▸ **Extracted records**

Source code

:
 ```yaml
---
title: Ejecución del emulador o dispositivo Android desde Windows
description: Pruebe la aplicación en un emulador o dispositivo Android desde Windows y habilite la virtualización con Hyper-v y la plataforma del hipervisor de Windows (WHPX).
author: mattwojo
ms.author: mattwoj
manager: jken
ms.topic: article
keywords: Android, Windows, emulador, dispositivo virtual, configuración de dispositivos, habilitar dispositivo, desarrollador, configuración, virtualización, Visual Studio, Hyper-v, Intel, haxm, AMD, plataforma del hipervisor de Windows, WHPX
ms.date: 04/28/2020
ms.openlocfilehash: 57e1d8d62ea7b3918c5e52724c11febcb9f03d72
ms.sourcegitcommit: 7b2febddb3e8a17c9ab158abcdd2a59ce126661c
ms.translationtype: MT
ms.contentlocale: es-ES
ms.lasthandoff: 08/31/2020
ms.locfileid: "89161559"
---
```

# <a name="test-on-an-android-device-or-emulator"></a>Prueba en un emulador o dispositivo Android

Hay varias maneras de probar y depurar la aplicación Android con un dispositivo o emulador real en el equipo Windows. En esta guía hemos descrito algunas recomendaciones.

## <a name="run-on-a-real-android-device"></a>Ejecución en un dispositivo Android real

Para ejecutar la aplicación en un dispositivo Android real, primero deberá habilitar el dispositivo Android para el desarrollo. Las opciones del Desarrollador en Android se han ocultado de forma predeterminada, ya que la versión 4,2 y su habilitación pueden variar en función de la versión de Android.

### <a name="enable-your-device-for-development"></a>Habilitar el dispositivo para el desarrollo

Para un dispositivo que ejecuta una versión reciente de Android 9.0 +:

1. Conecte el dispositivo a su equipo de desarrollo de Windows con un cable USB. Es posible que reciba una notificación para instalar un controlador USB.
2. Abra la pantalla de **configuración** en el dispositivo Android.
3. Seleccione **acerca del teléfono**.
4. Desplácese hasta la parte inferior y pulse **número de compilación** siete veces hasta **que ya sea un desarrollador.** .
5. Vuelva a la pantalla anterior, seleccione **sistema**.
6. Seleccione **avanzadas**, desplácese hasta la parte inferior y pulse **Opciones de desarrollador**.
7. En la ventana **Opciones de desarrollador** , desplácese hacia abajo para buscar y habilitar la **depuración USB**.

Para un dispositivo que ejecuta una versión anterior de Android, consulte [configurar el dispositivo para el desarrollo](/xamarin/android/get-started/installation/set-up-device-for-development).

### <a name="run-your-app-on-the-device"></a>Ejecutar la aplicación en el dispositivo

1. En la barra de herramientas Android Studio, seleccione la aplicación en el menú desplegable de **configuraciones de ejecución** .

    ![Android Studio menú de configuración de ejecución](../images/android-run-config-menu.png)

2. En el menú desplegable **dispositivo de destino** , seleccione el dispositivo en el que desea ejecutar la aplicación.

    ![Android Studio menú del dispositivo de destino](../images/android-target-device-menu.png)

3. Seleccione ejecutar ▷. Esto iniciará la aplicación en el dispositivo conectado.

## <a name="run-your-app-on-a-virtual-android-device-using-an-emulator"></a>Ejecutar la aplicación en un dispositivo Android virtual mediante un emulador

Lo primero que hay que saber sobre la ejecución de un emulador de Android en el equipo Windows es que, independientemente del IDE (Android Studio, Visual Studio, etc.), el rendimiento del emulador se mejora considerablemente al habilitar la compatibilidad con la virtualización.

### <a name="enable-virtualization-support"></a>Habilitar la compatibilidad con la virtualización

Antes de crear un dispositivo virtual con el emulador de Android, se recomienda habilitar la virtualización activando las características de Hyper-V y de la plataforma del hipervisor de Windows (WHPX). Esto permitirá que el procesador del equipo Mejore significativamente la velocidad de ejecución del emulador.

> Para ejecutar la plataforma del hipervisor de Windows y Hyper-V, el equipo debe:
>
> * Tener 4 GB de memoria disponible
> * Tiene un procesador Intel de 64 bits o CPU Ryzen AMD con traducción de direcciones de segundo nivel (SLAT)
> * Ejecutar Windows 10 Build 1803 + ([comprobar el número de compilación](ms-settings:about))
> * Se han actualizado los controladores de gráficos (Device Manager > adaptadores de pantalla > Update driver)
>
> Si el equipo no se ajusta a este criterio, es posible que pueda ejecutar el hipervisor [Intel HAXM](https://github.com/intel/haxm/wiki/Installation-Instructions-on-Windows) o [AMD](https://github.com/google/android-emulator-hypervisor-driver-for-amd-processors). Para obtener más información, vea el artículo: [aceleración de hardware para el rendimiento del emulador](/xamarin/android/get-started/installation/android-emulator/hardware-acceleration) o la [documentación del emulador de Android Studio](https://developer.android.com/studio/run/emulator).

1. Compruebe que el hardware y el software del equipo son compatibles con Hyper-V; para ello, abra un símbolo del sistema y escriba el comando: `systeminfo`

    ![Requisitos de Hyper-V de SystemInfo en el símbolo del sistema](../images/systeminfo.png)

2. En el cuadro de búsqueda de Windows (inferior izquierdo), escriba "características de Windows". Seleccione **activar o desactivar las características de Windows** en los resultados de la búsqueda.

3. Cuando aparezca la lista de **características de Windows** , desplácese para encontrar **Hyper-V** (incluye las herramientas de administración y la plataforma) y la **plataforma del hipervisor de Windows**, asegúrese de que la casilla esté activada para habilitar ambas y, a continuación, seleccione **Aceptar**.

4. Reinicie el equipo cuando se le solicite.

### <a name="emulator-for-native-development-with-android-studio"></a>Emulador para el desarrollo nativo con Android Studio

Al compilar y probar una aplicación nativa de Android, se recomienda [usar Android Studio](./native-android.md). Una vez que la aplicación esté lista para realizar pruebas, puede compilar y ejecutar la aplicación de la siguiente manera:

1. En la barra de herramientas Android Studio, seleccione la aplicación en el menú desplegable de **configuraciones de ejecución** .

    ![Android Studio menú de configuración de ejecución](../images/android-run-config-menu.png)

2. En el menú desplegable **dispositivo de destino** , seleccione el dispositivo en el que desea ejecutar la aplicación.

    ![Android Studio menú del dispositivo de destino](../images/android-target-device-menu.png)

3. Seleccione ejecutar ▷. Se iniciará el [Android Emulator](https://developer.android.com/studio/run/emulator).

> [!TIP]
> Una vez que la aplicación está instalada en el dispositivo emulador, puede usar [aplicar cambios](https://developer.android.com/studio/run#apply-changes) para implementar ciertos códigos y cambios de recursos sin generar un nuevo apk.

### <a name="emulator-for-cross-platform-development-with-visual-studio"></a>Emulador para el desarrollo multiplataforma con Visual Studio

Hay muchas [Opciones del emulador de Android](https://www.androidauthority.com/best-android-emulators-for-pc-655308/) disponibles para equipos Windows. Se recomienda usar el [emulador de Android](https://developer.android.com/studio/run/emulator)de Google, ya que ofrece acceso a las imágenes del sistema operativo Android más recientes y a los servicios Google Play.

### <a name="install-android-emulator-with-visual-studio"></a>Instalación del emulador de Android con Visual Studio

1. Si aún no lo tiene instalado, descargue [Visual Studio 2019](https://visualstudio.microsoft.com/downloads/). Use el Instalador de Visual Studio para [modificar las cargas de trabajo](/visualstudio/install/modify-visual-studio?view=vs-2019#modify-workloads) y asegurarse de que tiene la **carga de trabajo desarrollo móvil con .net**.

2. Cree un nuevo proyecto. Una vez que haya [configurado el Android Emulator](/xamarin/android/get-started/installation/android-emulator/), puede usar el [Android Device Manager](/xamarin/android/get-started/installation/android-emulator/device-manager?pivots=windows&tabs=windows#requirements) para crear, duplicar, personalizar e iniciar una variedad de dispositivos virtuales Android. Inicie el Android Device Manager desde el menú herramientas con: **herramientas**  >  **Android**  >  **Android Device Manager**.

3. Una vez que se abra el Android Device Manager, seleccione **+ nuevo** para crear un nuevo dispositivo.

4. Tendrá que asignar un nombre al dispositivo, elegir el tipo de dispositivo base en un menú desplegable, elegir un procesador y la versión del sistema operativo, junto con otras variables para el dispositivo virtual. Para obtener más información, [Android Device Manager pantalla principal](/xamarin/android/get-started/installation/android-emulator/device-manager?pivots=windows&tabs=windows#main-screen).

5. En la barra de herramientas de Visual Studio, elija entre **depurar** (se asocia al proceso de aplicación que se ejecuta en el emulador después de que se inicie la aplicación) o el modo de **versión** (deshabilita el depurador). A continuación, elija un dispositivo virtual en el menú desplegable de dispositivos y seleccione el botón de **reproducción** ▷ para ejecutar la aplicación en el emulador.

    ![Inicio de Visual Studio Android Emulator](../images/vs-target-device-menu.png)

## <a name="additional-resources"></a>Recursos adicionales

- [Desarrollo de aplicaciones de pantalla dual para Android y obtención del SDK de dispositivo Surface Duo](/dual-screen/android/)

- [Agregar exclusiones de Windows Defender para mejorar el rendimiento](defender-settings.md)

▸ **Directions**
Whenever a line of the listing above holds the word "systeminfo", copy that line.

▸ **Expected answer**
1. Compruebe que el hardware y el software del equipo son compatibles con Hyper-V; para ello, abra un símbolo del sistema y escriba el comando: `systeminfo`
    ![Requisitos de Hyper-V de SystemInfo en el símbolo del sistema](../images/systeminfo.png)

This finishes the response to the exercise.